Can you set down, exactly as they appear below, the lines from the opening of the material through the one bearing "## Description", minus the pictures?

- Opening Delimiter -

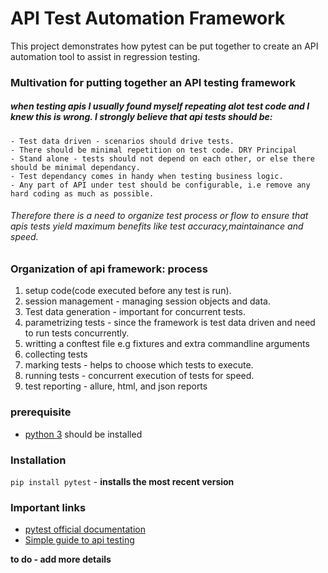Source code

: # API Test Automation Framework
This project demonstrates how pytest can be put together to create an API automation tool to assist in regression testing.

### Multivation for putting together an API testing framework

##### when testing apis I usually found myself repeating alot test code and I knew this is wrong. I strongly believe that api tests should be:
    - Test data driven - scenarios should drive tests.
    - There should be minimal repetition on test code. DRY Principal
    - Stand alone - tests should not depend on each other, or else there should be minimal dependancy.
    - Test dependancy comes in handy when testing business logic.
    - Any part of API under test should be configurable, i.e remove any hard coding as much as possible.

###### Therefore there is a need to organize test process or flow to ensure that apis tests yield maximum benefits like test accuracy,maintainance and speed.

### **Organization of api framework: process**

  1. setup code(code executed before any test is run).
  2. session management - managing session objects and data.
  3. Test data generation - important for concurrent tests.
  4. parametrizing tests - since the framework is test data driven and need to run tests concurrently.
  5. writting a conftest file e.g fixtures and extra commandline arguments
  6. collecting tests
  7. marking tests - helps to choose which tests to execute.
  8. running tests - concurrent execution of tests for speed.
  9. test reporting - allure, html, and json reports

### prerequisite
  - [python 3](https://www.python.org/downloads/) should be installed

### Installation
```pip install pytest``` - **installs the most recent version**


### Important links
  - [pytest official documentation](http://pytest.org/en/latest/)
  - [Simple guide to api testing](https://www.softwaretestingclass.com/simple-guide-to-learn-api-testing/)
  
  **to do - add more details**
  
 
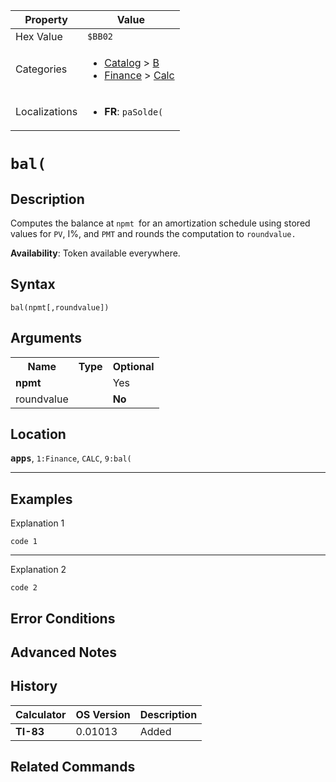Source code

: | Property      | Value |
|---------------|-------|
| Hex Value     | `$BB02`|
| Categories    | <ul><li>[Catalog](<../categories/Catalog.md>) > [B](<../categories/Catalog.md#B>)</li><li>[Finance](<../categories/Finance.md>) > [Calc](<../categories/Finance.md#Calc>)</li></ul> |
| Localizations | <ul><li><b>FR</b>: `paSolde(`</li></ul> |

# `bal(`

## Description
Computes the balance at `npmt `for an amortization schedule using stored values for `PV`, I%, and `PMT` and rounds the computation to `roundvalue.`


<b>Availability</b>: Token available everywhere.

## Syntax
`bal(npmt[,roundvalue])`

## Arguments
<table>
<tr><th>Name</th><th>Type</th><th>Optional</th></tr>

<tr><td><b>npmt</b></td><td></td><td>Yes</td></tr>

<tr><td>roundvalue</td><td></td><td><b>No</b></td></tr>

</table>

## Location
<tt><kbd><b>apps</b></kbd></tt>, `1:Finance`, `CALC`, `9:bal(`
<hr>

## Examples

Explanation 1
```ti-basic
code 1
```
---
Explanation 2
```ti-basic
code 2
```

## Error Conditions


## Advanced Notes


## History
| Calculator | OS Version | Description |
|------------|------------|-------------|
| <b>TI-83</b> | 0.01013 | Added |

## Related Commands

- Closing Delimiter -

> Answer to this task:
Source code

: # API Test Automation Framework
This project demonstrates how pytest can be put together to create an API automation tool to assist in regression testing.

### Multivation for putting together an API testing framework

##### when testing apis I usually found myself repeating alot test code and I knew this is wrong. I strongly believe that api tests should be:
    - Test data driven - scenarios should drive tests.
    - There should be minimal repetition on test code. DRY Principal
    - Stand alone - tests should not depend on each other, or else there should be minimal dependancy.
    - Test dependancy comes in handy when testing business logic.
    - Any part of API under test should be configurable, i.e remove any hard coding as much as possible.

###### Therefore there is a need to organize test process or flow to ensure that apis tests yield maximum benefits like test accuracy,maintainance and speed.

### **Organization of api framework: process**

  1. setup code(code executed before any test is run).
  2. session management - managing session objects and data.
  3. Test data generation - important for concurrent tests.
  4. parametrizing tests - since the framework is test data driven and need to run tests concurrently.
  5. writting a conftest file e.g fixtures and extra commandline arguments
  6. collecting tests
  7. marking tests - helps to choose which tests to execute.
  8. running tests - concurrent execution of tests for speed.
  9. test reporting - allure, html, and json reports

### prerequisite
  - [python 3](https://www.python.org/downloads/) should be installed

### Installation
```pip install pytest``` - **installs the most recent version**


### Important links
  - [pytest official documentation](http://pytest.org/en/latest/)
  - [Simple guide to api testing](https://www.softwaretestingclass.com/simple-guide-to-learn-api-testing/)
  
  **to do - add more details**
  
 
Source code

: | Property      | Value |
|---------------|-------|
| Hex Value     | `$BB02`|
| Categories    | <ul><li>[Catalog](<../categories/Catalog.md>) > [B](<../categories/Catalog.md#B>)</li><li>[Finance](<../categories/Finance.md>) > [Calc](<../categories/Finance.md#Calc>)</li></ul> |
| Localizations | <ul><li><b>FR</b>: `paSolde(`</li></ul> |

# `bal(`

## Description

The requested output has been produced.